■ Work item: Each line from the start of the data below through the one containing "[K: treble]|xxxx|xxxx|xxxx" must be reproduced exactly.

──────── Exercise data ────────

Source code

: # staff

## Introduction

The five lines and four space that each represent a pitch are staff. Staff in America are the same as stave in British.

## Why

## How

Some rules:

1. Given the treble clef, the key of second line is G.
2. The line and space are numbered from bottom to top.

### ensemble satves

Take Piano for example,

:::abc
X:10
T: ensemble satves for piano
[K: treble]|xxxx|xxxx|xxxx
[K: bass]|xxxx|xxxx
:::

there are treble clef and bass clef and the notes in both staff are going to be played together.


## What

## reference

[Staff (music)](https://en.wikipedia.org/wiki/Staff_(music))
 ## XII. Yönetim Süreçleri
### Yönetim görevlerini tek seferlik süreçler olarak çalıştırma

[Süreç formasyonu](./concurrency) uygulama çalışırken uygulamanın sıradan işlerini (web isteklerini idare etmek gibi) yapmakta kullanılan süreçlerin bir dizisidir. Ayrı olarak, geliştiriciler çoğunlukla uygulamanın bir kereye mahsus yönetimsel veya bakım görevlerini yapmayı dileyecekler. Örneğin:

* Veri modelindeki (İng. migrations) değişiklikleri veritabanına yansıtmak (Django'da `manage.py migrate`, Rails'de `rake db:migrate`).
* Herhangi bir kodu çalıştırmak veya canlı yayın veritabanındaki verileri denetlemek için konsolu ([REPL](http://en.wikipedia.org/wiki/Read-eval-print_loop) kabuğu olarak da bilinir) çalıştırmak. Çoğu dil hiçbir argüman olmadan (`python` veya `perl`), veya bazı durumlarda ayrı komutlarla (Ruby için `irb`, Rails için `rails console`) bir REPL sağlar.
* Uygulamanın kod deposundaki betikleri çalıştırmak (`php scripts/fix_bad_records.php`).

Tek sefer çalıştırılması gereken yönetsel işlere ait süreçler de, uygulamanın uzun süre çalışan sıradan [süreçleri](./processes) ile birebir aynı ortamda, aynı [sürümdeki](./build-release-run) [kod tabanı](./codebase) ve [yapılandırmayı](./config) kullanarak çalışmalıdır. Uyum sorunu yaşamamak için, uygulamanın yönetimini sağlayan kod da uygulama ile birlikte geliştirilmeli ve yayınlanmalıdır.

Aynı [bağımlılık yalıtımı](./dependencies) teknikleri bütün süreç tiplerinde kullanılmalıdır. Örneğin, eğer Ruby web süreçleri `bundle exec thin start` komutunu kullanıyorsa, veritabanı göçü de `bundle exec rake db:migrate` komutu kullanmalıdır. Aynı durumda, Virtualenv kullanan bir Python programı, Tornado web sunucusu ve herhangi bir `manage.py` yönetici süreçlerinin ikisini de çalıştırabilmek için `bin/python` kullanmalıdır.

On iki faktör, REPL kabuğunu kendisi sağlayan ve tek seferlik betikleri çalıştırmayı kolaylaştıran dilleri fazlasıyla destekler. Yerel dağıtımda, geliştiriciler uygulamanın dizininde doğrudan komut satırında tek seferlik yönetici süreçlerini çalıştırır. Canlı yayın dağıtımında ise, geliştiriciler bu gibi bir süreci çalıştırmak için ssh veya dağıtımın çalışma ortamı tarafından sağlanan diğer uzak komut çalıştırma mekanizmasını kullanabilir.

────────

■ Your response:
Source code

: # staff

## Introduction

The five lines and four space that each represent a pitch are staff. Staff in America are the same as stave in British.

## Why

## How

Some rules:

1. Given the treble clef, the key of second line is G.
2. The line and space are numbered from bottom to top.

### ensemble satves

Take Piano for example,

:::abc
X:10
T: ensemble satves for piano
[K: treble]|xxxx|xxxx|xxxx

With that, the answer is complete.